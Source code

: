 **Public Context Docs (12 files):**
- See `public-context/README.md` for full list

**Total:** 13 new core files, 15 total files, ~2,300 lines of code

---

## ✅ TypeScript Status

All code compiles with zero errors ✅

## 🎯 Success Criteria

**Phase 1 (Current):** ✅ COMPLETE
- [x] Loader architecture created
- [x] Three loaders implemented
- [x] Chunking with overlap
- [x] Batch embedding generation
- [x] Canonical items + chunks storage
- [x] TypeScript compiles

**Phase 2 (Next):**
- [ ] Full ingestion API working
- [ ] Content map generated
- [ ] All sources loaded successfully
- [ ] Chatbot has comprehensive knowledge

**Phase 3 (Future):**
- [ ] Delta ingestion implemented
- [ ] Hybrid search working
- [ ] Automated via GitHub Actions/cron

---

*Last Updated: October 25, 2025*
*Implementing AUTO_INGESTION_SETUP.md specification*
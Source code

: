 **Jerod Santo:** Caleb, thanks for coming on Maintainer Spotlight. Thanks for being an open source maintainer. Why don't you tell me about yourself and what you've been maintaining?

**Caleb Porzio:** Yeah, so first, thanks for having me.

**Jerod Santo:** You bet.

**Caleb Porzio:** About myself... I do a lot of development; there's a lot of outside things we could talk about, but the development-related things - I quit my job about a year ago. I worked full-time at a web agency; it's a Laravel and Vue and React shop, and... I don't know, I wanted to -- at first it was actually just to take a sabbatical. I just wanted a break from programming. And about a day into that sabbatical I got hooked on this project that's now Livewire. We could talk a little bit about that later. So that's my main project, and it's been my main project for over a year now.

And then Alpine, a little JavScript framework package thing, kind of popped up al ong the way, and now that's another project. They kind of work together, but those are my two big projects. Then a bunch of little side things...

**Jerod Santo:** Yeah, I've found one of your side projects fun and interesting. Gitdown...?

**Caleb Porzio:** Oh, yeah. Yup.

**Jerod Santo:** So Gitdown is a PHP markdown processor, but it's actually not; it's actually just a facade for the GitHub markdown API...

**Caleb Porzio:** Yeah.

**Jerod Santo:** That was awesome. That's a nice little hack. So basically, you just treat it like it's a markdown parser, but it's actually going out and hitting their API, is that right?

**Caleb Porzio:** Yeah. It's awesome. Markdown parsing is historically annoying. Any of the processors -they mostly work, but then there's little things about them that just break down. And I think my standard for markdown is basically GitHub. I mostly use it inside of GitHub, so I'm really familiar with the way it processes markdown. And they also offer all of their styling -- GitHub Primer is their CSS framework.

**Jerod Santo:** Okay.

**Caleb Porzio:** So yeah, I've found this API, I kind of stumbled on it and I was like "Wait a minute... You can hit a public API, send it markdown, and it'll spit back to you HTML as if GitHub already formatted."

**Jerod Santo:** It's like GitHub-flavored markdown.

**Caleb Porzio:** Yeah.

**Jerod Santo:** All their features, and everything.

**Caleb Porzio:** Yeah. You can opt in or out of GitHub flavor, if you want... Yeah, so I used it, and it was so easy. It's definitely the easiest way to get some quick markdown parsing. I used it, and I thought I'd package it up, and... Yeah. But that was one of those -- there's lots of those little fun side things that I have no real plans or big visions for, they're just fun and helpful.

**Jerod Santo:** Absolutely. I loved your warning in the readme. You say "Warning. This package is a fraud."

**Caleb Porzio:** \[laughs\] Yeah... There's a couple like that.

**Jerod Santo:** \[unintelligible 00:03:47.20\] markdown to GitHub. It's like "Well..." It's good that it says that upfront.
○ ○ ○ ○
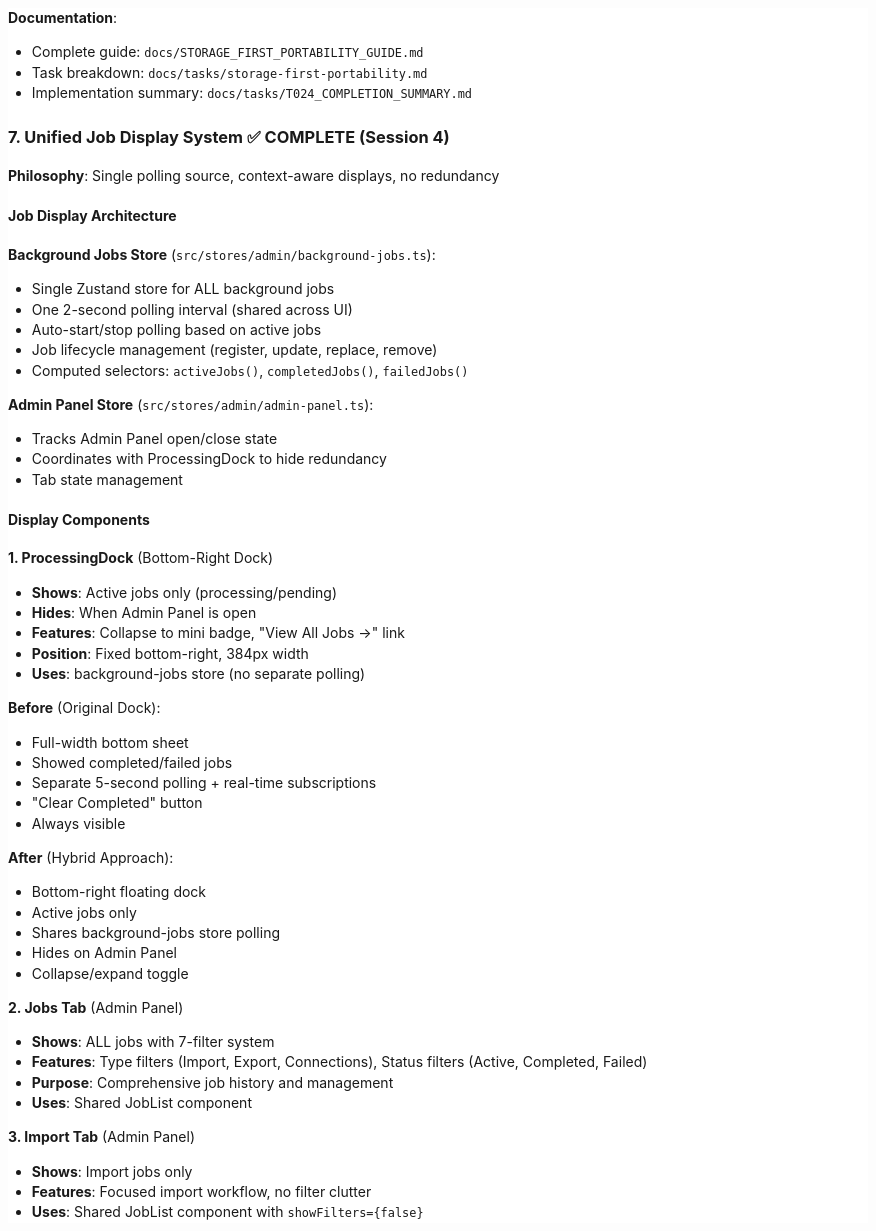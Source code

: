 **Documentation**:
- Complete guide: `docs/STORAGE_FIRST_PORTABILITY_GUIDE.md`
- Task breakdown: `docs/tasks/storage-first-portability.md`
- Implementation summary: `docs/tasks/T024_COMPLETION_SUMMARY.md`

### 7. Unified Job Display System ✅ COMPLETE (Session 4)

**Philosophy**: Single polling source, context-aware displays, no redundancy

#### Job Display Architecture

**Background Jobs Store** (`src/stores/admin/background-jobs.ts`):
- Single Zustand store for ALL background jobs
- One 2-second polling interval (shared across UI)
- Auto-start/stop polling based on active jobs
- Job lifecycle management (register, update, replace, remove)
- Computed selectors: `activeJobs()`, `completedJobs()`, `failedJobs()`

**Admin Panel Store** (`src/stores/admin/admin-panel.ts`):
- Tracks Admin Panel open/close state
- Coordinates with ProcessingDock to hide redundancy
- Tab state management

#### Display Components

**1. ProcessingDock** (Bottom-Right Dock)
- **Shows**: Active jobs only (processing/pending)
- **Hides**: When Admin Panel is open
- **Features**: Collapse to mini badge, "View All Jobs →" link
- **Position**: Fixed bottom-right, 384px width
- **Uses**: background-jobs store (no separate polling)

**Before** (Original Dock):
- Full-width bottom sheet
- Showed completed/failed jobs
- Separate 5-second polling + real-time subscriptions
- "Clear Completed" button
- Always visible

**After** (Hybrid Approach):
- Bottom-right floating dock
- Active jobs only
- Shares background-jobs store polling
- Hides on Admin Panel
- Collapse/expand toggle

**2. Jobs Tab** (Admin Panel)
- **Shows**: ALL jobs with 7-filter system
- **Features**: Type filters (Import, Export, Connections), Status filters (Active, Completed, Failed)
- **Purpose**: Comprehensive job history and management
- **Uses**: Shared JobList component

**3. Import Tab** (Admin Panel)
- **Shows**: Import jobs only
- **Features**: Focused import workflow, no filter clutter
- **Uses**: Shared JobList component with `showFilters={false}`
○ ○ ○ ○
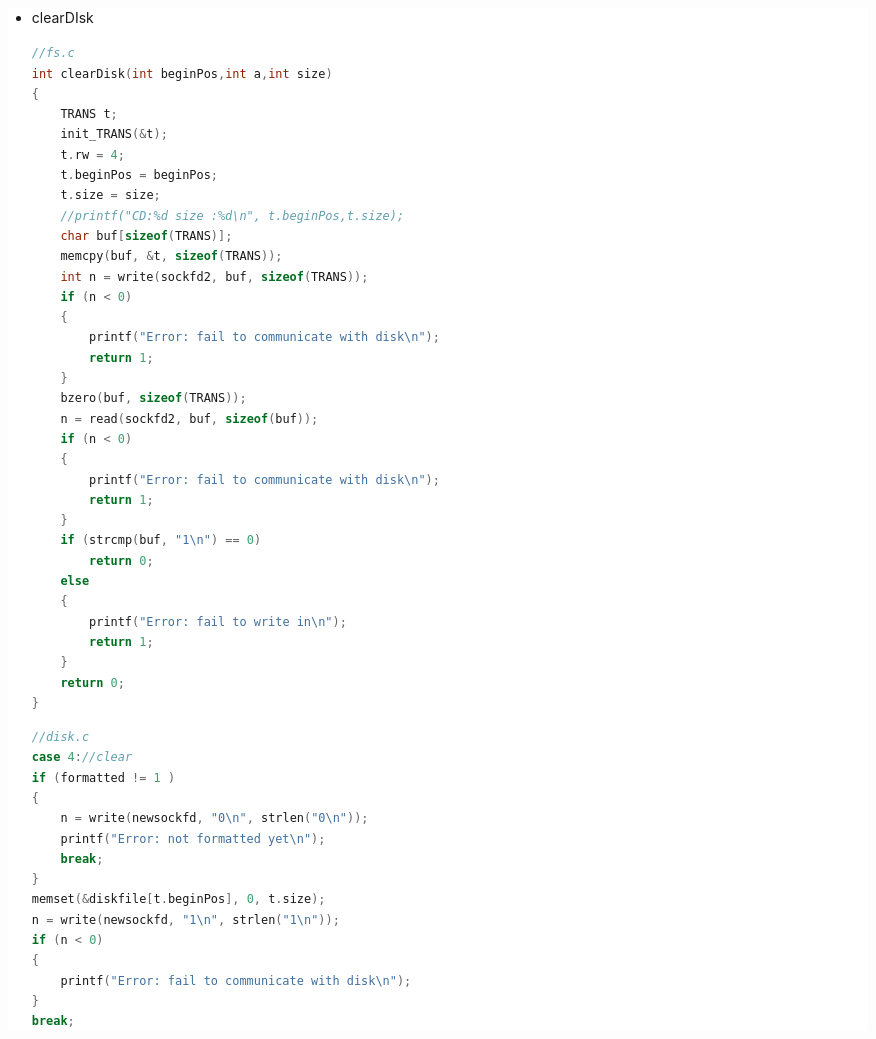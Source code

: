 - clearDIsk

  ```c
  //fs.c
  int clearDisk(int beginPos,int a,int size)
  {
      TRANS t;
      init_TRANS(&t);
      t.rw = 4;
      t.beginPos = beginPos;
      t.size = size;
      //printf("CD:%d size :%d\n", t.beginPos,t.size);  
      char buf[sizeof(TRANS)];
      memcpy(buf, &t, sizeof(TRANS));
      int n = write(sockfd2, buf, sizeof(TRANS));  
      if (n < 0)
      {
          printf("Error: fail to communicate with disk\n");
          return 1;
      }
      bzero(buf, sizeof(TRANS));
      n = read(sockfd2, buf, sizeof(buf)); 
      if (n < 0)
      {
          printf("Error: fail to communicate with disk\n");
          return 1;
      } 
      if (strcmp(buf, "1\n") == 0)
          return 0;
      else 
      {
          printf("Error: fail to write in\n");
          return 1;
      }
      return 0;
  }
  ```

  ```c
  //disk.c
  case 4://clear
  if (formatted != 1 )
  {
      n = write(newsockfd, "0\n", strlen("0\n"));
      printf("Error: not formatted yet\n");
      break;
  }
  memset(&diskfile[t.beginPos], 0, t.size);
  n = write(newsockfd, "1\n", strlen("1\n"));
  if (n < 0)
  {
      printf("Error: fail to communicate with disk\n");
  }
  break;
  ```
○ ○ ○ ○
Your answer should be the exact lines above from the one with "- Coordinates with" through the one with "- **Purpose**: Comprehensive", both included, and nothing besides.

ANSWER SPACE>
- Coordinates with ProcessingDock to hide redundancy
- Tab state management

#### Display Components

**1. ProcessingDock** (Bottom-Right Dock)
- **Shows**: Active jobs only (processing/pending)
- **Hides**: When Admin Panel is open
- **Features**: Collapse to mini badge, "View All Jobs →" link
- **Position**: Fixed bottom-right, 384px width
- **Uses**: background-jobs store (no separate polling)

**Before** (Original Dock):
- Full-width bottom sheet
- Showed completed/failed jobs
- Separate 5-second polling + real-time subscriptions
- "Clear Completed" button
- Always visible

**After** (Hybrid Approach):
- Bottom-right floating dock
- Active jobs only
- Shares background-jobs store polling
- Hides on Admin Panel
- Collapse/expand toggle

**2. Jobs Tab** (Admin Panel)
- **Shows**: ALL jobs with 7-filter system
- **Features**: Type filters (Import, Export, Connections), Status filters (Active, Completed, Failed)
- **Purpose**: Comprehensive job history and management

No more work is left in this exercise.